Lalu tak lama berselang Kolonel Sugiyono juga ikut diculik, saat itu bahkan Sugiyono baru saja pulang dari Semarang. Penyiksaan juga dialami Kolonel Sugiyono saat itu.

Memasuki 1 Oktober 1965 dini hari, kedua orang tersebut dibawa ke joglo. Setibanya di tempat itu, mereka disiksa kembali.

Brigjen Katamso yang menjadi orang pertama tiba di sana. Agar dapat menghilangkan jejak, lubang itu ditimbun kembali dengan tanah ditambah dengan ditanami ubi jalar dan pohon pisang.

 

Saksikan video pilihan berikut ini:

2 dari 2 halaman

Ditemukan Warga Sekitar

Kala itu, lubang tempat dua pahlawan yang disiksa hanya berada tepat di pinggir jalan, berbatasan dengan pagar kawat berduri saja. Korem 072/Pamungkas langsung bergerak untuk melakukan pencarian dua pahlawan tersrbut.
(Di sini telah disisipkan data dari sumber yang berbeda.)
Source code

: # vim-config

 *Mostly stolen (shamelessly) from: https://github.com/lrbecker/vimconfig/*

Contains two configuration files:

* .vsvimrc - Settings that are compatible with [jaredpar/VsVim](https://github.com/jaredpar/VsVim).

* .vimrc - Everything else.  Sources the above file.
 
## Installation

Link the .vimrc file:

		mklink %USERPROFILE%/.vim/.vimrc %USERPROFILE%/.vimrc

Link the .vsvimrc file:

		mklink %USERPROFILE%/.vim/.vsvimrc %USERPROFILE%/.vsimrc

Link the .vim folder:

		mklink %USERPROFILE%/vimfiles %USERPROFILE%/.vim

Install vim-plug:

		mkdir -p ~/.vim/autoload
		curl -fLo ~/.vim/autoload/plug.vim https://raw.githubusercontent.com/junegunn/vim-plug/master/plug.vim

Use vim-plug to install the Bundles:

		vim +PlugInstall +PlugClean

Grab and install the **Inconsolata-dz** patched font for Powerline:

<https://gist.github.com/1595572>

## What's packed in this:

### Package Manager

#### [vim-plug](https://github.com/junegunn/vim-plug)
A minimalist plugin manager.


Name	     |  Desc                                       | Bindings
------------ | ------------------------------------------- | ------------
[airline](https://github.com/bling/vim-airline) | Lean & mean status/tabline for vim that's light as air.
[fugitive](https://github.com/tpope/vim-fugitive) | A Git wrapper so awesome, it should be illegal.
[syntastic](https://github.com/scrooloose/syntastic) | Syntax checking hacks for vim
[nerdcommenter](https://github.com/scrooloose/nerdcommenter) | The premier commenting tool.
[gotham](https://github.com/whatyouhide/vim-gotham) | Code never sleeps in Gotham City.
Mereka melaporkan peristiwa tersebut ke Pangdam VII/Diponegoro. Diperlukan waktu yang cukup lama untuk mengungkap keberadaan kedua pahlawan tersebut, sampai pada tanggal 21 Oktober 1965 jasad Brigjen Katamso dan Kolonel Sugiyono itu ditemukan.
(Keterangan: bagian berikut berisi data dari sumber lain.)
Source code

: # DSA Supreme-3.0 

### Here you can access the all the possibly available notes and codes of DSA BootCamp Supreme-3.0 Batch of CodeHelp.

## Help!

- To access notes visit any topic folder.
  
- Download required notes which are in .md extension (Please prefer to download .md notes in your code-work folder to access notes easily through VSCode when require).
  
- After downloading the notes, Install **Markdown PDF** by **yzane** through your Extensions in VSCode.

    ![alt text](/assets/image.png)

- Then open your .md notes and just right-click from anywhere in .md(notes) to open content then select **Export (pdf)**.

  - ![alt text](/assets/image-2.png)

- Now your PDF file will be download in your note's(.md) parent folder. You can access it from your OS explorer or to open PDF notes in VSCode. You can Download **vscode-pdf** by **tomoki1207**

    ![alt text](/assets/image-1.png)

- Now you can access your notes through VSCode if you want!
Kedua jenazah pahlawan itu ditemukan oleh warga sekitar. Sebab, memang lubang yang tidak terlampau dalam tadi membuat warga sempat mencium aroma busuk dari sana.
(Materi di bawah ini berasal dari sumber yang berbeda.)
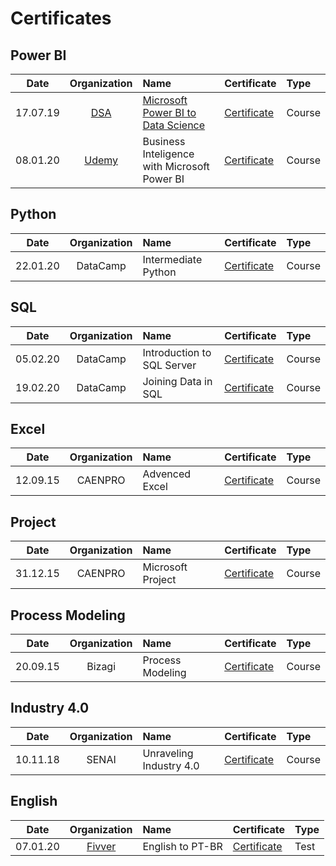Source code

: # Certificates

## Power BI

|    Date   | Organization      | Name                        |Certificate|Type|
|:---------:|:-----------------:|:----------------------------|:-------|:-------|
| 17.07.19  | [DSA](https://www.datascienceacademy.com.br/)       | [Microsoft Power BI to Data Science](https://www.datascienceacademy.com.br/course?courseid=microsoft-power-bi-para-data-science) |[Certificate](https://i.imgur.com/G17WfVh.png)| Course|
| 08.01.20  | [Udemy](https://www.udemy.com/)       | Business Inteligence with Microsoft Power BI |[Certificate](https://i.imgur.com/l9PTwCs.png)| Course|


## Python

|    Date   | Organization      | Name                        |Certificate|Type|
|:---------:|:-----------------:|:----------------------------|:-------|:-------|
| 22.01.20  | DataCamp       | Intermediate Python |[Certificate](https://camo.githubusercontent.com/4b6683873c1117decaa092125370bc229dd30bed/68747470733a2f2f692e696d6775722e636f6d2f374f6d684764312e706e67)| Course|


## SQL

|    Date   | Organization      | Name                        |Certificate|Type|
|:---------:|:-----------------:|:----------------------------|:-------|:-------|
| 05.02.20  | DataCamp       | Introduction to SQL Server |[Certificate](https://www.datacamp.com/statement-of-accomplishment/course/9e5faa1eeb2ef0550780b35835b7e6faff5dd982)| Course|
|19.02.20 | DataCamp | Joining Data in SQL |[Certificate](https://www.datacamp.com/statement-of-accomplishment/course/268224f92fcc8712d163c560a2ad356989280a19) | Course|

## Excel

|    Date   | Organization      | Name                        |Certificate|Type|
|:---------:|:-----------------:|:----------------------------|:-------|:-------|
| 12.09.15  | CAENPRO       | Advenced Excel |[Certificate](https://i.imgur.com/P0g6Occ.png)| Course|



## Project

|    Date   | Organization      | Name                        |Certificate|Type|
|:---------:|:-----------------:|:----------------------------|:-------|:-------|
| 31.12.15  | CAENPRO       | Microsoft Project |[Certificate](https://i.imgur.com/vWzllbY.png)| Course|



## Process Modeling

|    Date   | Organization      | Name                        |Certificate|Type|
|:---------:|:-----------------:|:----------------------------|:-------|:-------|
| 20.09.15  | Bizagi       | Process Modeling |[Certificate](https://i.imgur.com/wzwEQJG.png)| Course|


## Industry 4.0

|    Date   | Organization      | Name                        |Certificate|Type|
|:---------:|:-----------------:|:----------------------------|:-------|:-------|
| 10.11.18  | SENAI       | Unraveling Industry 4.0 |[Certificate](https://i.imgur.com/TZtKj8A.png)| Course|

## English

|    Date   | Organization      | Name                        |Certificate|Type|
|:---------:|:-----------------:|:----------------------------|:-------|:-------|
| 07.01.20  | [Fivver](https://www.fiverr.com/)       | English to PT-BR |[Certificate](https://i.imgur.com/fu3wGjC.png) | Test|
Dari peristiwa tersebut, lantas dibangunlah museum untuk mengenang jasa-jasa kedua pahlawan tersebut pada 1988 yang kemudian diresmikan pada 1 Oktober 1991 oleh KGPAA Paku Alam VIII. Dalam kompleks museum itu juga terdapat berbagai barang peninggalan dari peristiwa tersebut.

Mulai dari alat-alat yang digunakan untuk menyiksa kedua pahlawan itu dari batu hingga mortir. Lalu ada pula baju dan atribut yang dikenakan Brigjen Katamso dan Kolonel Sugiyono saat itu.

Sesuai dengan Surat Keputusan Presiden RI Nomor 118/Koti/Tahun 1965 tertanggal 19 Oktober 1965. Atas jasa-jasanya, dua sosok perwira militer tersebut lantas dianugerahi oleh pemerintah Indonesia sebagai Pahlawan Revolusi.